Plant Science > Plant cell biology > Organelle isolation
Authors: Kazusato Oikawa
Kazusato OikawaAffiliation 1: Department of Cell Biology , National Institute for Basic Biology, Okazaki, Japan
Affiliation 2: Department of Applied Biological Chemistry, Faculty of Agriculture, Niigata University, Niigata, Japan
For correspondence: oikawa@agr.niigata-u.ac.jp
Bio-protocol author page: a1771
Shoji Mano
Shoji ManoAffiliation 1: Department of Evolutionary Biology and Biodiversity, National Institute for Basic Biology, Okazaki, Japan
Affiliation 2: Department of Basic Biology, School of Life Science of the Graduate University for Advanced Studies (SOKENDAI), Hayama, Japan
Bio-protocol author page: a1772
Kenji Yamada
Kenji YamadaAffiliation 1: Department of Cell Biology, National Institute for Basic Biology, Okazaki, Japan
Affiliation 2: Department of Botany, Graduate School of Science, Kyoto University, Kyoto, Japan
Bio-protocol author page: a3077
Yoichiro Hosokawa
Yoichiro HosokawaAffiliation: Graduate School of Materials Science, Nara Institute of Science and Technology, Ikoma, Japan
Bio-protocol author page: a3078
 and Mikio Nishimura
Mikio NishimuraAffiliation: Department of Cell Biology, National Institute for Basic Biology, Okazaki, Japan
For correspondence: mikosome@nibb.ac.jp
Bio-protocol author page: a1773
Vol 6, Iss 8, 4/20/2016, 668 views, 0 Q&A, How to cite
DOI: http://dx.doi.org/10.21769/BioProtoc.1790

[Abstract] Quantitative analysis has been necessary for deeply understanding characteristic of organelles function. This is the detailed protocol for the quantification of the physical interaction between peroxisomes and chloroplasts taken by laser scanning microscopy described by Oikawa et al. (2015). To clarify the morphological interactions between both organelles, we measured the contact length between two organelles (interaction length) in the fluorescent microscope image by using image analysis software Image J. The result clearly revealed that the contact length in light condition is much longer than that in dark condition. In addition, the force of the morphological interaction was quantified utilizing intersection technology of femtosecond laser and atomic force microscope (AFM). When an intense femtosecond laser is focused near the interface of two organelles, the adhesion is broken by a force due to the laser. The adhesion strength in light and dark conditions was estimated from the force calibrated by AFM. The detail procedure is described in Bio-protocol as another protocol entitled “Quantification of the adhesion strength between peroxisomes and chloroplasts by femtosecond laser technology” (Hosokawa et. al., 2016). These methods can be applied to other physical interaction between different types of organelles such as nuclei, mitochondria, Golgi, and chloroplasts.
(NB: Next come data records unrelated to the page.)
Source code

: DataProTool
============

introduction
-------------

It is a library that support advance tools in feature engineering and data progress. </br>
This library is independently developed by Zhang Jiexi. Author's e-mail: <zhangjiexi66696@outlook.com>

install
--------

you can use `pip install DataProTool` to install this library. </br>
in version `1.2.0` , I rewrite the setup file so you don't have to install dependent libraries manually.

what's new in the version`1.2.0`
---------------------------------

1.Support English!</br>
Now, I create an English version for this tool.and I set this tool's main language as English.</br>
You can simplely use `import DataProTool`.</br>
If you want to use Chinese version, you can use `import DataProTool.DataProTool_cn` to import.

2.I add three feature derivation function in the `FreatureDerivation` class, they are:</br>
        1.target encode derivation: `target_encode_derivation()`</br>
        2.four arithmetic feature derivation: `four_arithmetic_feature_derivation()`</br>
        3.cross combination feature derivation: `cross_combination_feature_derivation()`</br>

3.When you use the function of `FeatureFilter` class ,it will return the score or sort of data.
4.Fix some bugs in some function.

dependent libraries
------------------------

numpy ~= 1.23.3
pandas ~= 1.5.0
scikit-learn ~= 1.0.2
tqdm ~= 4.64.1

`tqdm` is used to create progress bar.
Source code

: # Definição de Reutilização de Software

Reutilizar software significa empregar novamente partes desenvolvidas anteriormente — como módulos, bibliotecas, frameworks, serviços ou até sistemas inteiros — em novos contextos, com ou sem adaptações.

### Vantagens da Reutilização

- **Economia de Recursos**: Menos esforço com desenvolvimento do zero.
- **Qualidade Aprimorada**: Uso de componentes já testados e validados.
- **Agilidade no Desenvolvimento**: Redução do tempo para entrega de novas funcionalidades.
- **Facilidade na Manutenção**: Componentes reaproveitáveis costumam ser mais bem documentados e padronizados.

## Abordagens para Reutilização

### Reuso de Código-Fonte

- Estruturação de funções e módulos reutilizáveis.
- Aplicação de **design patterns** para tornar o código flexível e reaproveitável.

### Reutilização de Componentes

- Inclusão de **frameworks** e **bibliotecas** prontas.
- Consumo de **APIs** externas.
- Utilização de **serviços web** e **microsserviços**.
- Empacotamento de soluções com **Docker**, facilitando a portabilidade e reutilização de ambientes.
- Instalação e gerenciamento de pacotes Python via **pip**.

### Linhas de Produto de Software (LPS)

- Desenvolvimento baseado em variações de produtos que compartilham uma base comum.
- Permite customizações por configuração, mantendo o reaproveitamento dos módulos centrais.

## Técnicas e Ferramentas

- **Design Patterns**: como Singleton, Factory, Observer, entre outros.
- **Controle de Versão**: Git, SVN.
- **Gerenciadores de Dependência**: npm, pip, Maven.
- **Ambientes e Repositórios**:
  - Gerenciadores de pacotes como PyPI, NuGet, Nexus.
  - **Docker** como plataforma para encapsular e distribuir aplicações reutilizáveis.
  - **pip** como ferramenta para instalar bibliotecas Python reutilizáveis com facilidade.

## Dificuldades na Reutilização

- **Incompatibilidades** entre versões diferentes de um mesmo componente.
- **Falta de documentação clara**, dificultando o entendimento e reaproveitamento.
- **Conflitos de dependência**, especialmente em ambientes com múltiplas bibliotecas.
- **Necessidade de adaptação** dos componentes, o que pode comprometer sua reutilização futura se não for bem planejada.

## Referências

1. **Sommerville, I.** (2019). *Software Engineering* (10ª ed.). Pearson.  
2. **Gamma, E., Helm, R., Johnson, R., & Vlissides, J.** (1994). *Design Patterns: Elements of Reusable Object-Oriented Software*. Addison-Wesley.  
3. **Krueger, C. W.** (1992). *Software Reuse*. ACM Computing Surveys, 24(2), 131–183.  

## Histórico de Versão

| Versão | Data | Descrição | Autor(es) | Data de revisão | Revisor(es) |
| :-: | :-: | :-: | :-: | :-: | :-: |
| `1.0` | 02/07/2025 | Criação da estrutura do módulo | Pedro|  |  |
Keywords: Peroxisome, Chloroplast, Organelle interaction, Measurement of interaction

Materials and Reagents

  1. Glass slide (super frost) (Matsunami Glass)
    Note: Any types of glass slide suitable for fluorescence observation can be used. We attached black tape on the glass slide to envelop the sample with cover slip (see Figure 1D).
  2. Cover slip (24 x 60 No.1, Thickness 0.12-0.17 mm) (Matsunami Glass)
  3. 10 ml disposable syringe (Terumo Medical Corporation)
  4. Arabidopsis thaliana (ecotype Columbia) expressing peroxisome-targeted GFP (GFP-PTS1) (Mano et al., 2002)
    Note: 1-4 is shown in Figure 1A.
  5. 1/3 x Murashige and Skoog salts (MS) medium (Wako Pure Chemical Industries, catalog number: 392-00591) containing vitamins, 1% sucrose, and MES buffer (pH 5.7) (Wako Pure Chemical Industries, catalog number: 341-01622)
  6. Agar powder for plant growth (Funakoshi, catalog number: BA-10)
  7. Distilled water
  8. KOH
  9. Plant culture medium (see Recipes)

Equipment

  1. Scissors and tweezers (shown in Figure 1A)
  2. 40x dry system objective lens (ZEISS, EC Plan-Neofluar®)
  3. Growth chamber for growing plants (100 µmol.m-2.sec-1 white Light for 16 h and dark for 8 h, 22 °C)
  4. Black box for dark condition
  5. Confocal laser scanning microscope (ZEISS, model: LSM510 META)

Software

  1. NIH ImageJ software 1.46 (http://imagej.nih.gov/ij)
    Note: ImageJ is also available on Mac OS X, Windows and Linux.

Procedure

  1. Preparation of leaf section
    1. Cut the rosette leaves of 3-week-old Arabidopsis plants in 1 cm diameter and placed in a syringe filled with water (Figure 1B).
    2. Plug the top of syringe by finger and pull plunger to deaerate the leaves (Figure 1B).
    3. Mount one piece of the deaerated-leaf section (Figure 1C) on slide glass with water and cover with cover glass (Figure 1D).
    4. Incubate the pretreated-leaf sample in dark or light for 2 h in growth chamber.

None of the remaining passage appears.